After a few hours of Vivaldi on repeat, I concluded that this relationship, while mostly pleasant, was strangling my creative drive. Six months of moderate art, moderate music, moderate barbecues with other moderate couples and moderate lovemaking had left me pulling at the chain I’d allowed to grow round my own neck, a noose of my own making.

I had to find a way out of it.

Darren was usually a light sleeper, but he regularly took Nytol to help him avoid jet lag after his flights back from Los Angeles. I could see the packet glinting in his otherwise empty wastepaper basket. Even at 4 a.m. he had dutifully disposed of the rubbish rather than let an empty wrapper rest on his bedside cabinet until morning.

The Vivaldi CD sat face down next to his lamp.

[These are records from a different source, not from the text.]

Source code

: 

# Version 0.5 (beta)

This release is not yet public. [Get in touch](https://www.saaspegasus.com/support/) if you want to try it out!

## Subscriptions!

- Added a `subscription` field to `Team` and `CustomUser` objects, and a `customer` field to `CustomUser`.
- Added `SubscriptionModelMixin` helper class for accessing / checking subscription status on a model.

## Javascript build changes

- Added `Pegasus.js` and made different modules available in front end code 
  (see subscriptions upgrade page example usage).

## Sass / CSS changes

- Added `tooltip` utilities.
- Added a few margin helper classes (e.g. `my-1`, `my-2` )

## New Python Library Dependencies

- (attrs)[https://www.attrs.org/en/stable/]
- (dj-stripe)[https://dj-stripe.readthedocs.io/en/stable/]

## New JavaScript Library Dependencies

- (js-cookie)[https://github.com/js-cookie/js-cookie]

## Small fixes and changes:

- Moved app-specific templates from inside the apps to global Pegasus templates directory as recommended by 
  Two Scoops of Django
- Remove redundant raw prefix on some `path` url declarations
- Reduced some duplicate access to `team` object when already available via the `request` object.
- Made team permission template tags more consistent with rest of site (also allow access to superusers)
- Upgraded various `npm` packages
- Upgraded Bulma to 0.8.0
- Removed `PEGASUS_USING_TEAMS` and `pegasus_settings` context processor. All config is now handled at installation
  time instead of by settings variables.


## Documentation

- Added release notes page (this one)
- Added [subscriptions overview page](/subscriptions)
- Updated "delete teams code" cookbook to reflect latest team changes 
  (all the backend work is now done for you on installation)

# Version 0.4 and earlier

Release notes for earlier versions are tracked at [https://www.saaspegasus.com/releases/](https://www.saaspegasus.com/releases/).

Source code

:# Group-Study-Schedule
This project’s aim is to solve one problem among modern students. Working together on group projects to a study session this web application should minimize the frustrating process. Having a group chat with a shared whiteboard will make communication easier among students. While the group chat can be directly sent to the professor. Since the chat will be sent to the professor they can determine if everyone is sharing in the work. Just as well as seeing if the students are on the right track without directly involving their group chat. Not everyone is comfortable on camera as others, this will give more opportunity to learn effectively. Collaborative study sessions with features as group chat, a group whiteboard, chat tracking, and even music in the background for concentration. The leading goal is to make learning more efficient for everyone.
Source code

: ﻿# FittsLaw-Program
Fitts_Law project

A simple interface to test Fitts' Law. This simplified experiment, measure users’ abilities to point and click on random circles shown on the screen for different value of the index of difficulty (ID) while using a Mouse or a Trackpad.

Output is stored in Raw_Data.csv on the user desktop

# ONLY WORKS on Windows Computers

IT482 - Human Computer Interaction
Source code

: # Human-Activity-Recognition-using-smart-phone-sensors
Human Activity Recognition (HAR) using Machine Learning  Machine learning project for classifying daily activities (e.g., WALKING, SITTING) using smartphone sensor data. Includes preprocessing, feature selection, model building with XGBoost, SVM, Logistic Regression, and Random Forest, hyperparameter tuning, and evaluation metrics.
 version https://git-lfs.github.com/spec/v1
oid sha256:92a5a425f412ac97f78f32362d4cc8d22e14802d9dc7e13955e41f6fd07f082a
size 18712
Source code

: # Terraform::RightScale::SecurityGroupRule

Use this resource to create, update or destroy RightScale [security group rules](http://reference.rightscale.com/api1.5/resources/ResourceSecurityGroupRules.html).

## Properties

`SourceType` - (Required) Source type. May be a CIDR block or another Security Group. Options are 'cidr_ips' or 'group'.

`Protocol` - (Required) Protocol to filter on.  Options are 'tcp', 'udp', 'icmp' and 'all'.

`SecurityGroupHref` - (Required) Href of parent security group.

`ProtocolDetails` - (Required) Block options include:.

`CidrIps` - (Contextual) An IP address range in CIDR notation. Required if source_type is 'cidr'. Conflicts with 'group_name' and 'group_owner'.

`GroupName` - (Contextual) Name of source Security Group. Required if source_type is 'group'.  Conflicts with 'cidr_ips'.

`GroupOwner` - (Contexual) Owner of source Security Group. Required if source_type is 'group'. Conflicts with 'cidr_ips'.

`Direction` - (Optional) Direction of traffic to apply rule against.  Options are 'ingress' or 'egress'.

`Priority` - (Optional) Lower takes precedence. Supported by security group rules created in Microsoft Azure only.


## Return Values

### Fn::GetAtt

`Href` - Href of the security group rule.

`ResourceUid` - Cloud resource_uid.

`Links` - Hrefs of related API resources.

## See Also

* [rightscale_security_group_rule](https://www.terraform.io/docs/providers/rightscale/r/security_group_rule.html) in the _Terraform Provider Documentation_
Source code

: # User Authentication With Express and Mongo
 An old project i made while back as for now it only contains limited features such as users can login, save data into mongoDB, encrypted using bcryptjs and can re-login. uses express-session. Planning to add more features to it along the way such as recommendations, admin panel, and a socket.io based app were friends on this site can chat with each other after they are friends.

For Darren, leaving a CD out of the case was the ultimate expression of protest. Despite the Nytol, I was surprised he’d been able to sleep at all, with it lying beside him, getting scratched.

I slipped out of bed before dawn, having had one or two hours of sleep at best, and left him a note on the kitchen bench. ‘Sorry,’ I said, ‘for the noise. Sleep well. I’ll call you, etc.’

I took the Central line tube into the West End with no real idea of which direction I was headed. My flat was permanently messy, and I didn’t like to practise there too often as the walls were thin and I worried that the tenants in the rooms next door would eventually tire of the noise, pleasant though I hoped it was. My arms ached to play, if for no other reason than to wear out the emotions that had built up over the previous night.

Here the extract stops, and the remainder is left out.